The MPU6050 which we will be using, is a combination 3-axis accelerometer and gyroscopic sensor or IMU. The MPU6050 detects rotational velocity along an axis by the current induced along that axis by the piezzo-electric crystal and the measuring the current to determine how fast the object is rotating along that asix. The working principle of this phenomenon is beyond the scope of this project. All we need to know is that the gyroscope outputs the rotational velocity at a given point in time. We can set the sampling rate used to find the instantaneous rotational velocity by changing the sensitivity of the Gyro sensor of the IMU module.

The sensitivities provided by the MPU6050 Gyroscope are:

+/- 250, +/- 500, +/- 1000 and +/- 2000 degrees of rotation/sec

For our purposes we will be setting the sensitivity of the Gyro to +/- 500 degrees per second. The IMU stores the reading from each axis in two bits. By extracting the data stored in the bits, we can obtain the RAW data for the corresponding axis. To calculate the angle from the gyrodata, we first calculate the gyro-rate (speed of rotation) from the raw value. To calculate the gyrorate for X axis, we divide the raw value for x by 65.5.

		GyroXrate= gx/65.

We take gyro sensitivity as ±500 degrees/sec and due to this we divided gx by 65.5 to calculate the gyro-rate, as explained in the datasheet for the MPU6050. Similarly we can calculate gyro-rate for Y & Z. Now we need to integrate the gyrorate over time to get value of the angular position from the data sent by gyroscope:

		GyroXangle= GyroXrate*dt + GyroXangle

In the same manner the angular positions along the other axes can be determined. Before all this however, we will first need to find the offsets of the gyro sensor. The offset of the gyro is the difference between the actual orientation of the IMU and the theoretical orientation of the IMU in the calibration software.

		Xoff = (Xreal-Xtheory)/(number of readings)

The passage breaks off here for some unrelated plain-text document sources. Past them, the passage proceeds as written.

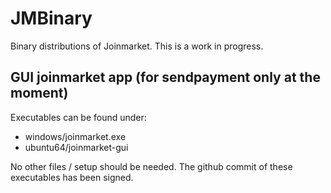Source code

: # JMBinary

Binary distributions of Joinmarket. This is a work in progress.

## GUI joinmarket app (for sendpayment only at the moment)

Executables can be found under:

* windows/joinmarket.exe
* ubuntu64/joinmarket-gui

No other files / setup should be needed.
The github commit of these executables has been signed.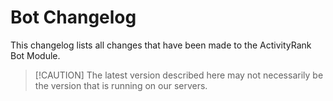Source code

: # Bot Changelog

This changelog lists all changes that have been made to the ActivityRank Bot Module.

> [!CAUTION] The latest version described here may not necessarily be the version that is running on our servers.

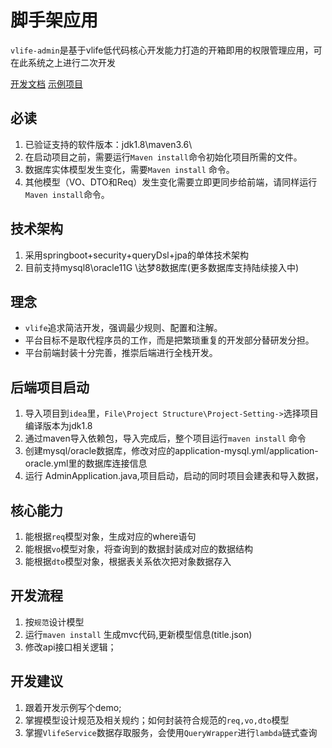# 脚手架应用
`vlife-admin`是基于vlife低代码核心开发能力打造的开箱即用的权限管理应用，可在此系统之上进行二次开发

[开发文档](http://vlice.cc/quick)   [示例项目](http://admin.vlife.cc)

## 必读
1. 已验证支持的软件版本：jdk1.8\maven3.6\
2. 在启动项目之前，需要运行`Maven install`命令初始化项目所需的文件。
3. 数据库实体模型发生变化，需要`Maven install` 命令。
4. 其他模型（VO、DTO和Req）发生变化需要立即更同步给前端，请同样运行`Maven install`命令。

## 技术架构
1. 采用springboot+security+queryDsl+jpa的单体技术架构
2. 目前支持mysql8\oracle11G \达梦8数据库(更多数据库支持陆续接入中)

## 理念
* `vlife`追求简洁开发，强调最少规则、配置和注解。
* 平台目标不是取代程序员的工作，而是把繁琐重复的开发部分替研发分担。
* 平台前端封装十分完善，推崇后端进行全栈开发。

## 后端项目启动
1. 导入项目到`idea`里，`File\Project Structure\Project-Setting->`选择项目编译版本为jdk1.8
2. 通过maven导入依赖包，导入完成后，整个项目运行`maven install` 命令
3. 创建mysql/oracle数据库，修改对应的application-mysql.yml/application-oracle.yml里的数据库连接信息
4. 运行 AdminApplication.java,项目启动，启动的同时项目会建表和导入数据，

## 核心能力
1. 能根据`req`模型对象，生成对应的where语句
2. 能根据`vo`模型对象，将查询到的数据封装成对应的数据结构
3. 能根据`dto`模型对象，根据表关系依次把对象数据存入

## 开发流程
1. 按`规范`设计模型
2. 运行`maven install` 生成mvc代码,更新模型信息(title.json)
3. 修改api接口相关逻辑；

## 开发建议
1. 跟着开发示例写个demo;
2. 掌握模型设计规范及相关规约；如何封装符合规范的`req,vo,dto`模型
3. 掌握`VlifeService`数据存取服务，会使用`QueryWrapper`进行`lambda`链式查询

To use the offset, we simply perform:

		GyroXangle = GyroXangle + Xoff

However, the values obtained by this method will start to decay over time due to the inexact nature of the integration function used to initially find the angular rotation. This is called drift and occurs due to minute errors that occur in the sensor readings that add up over time and are compounded by the integration. Every gyro module will produce some amount of drift over time.

To combat this drift, we can use two types of filter functions known as: Complimentary Filter Kalman Filter

For our case, we will apply the complimentary filter, which takes adjusts the value obtained from the sensor as follows:

	GyroXangle = 0.98*(GyroXangle + GyroXrate * dt) + 0.02 * (accelX)
	GyroYangle = 0.98*(GyroYangle + GyroYrate * dt) + 0.02 * (accelY)

Unfortunately, the complimentary filter function cannot be used on the Z-axis as the accelerometer cannot provide a reading for the same. We can include all of these statements in a function named update() with sub-functions getXangle(), getYangle and getZangle() to get the instantaneous angular position along an axis. We will call this function at the sampling rate (2Hz) as long as the record button is pressed.

When the play button would be pressed, for every iteration of ‘i’ : first the Z-axis rotation stored in Z[i] is passed to

	base as write(90+Z[i])

**This is due to the fact that the base servo is set at the keystone for the Z-axis movement. then the Y-axis rotation stored is Y[i] is passed to:

	shoulder as write(90+Y[i]*0.6666)

**This is due to the fact that the shoulder servo is set at the keystone for the Y-axis movement and only 66% of the movement is due to the shoulder joint.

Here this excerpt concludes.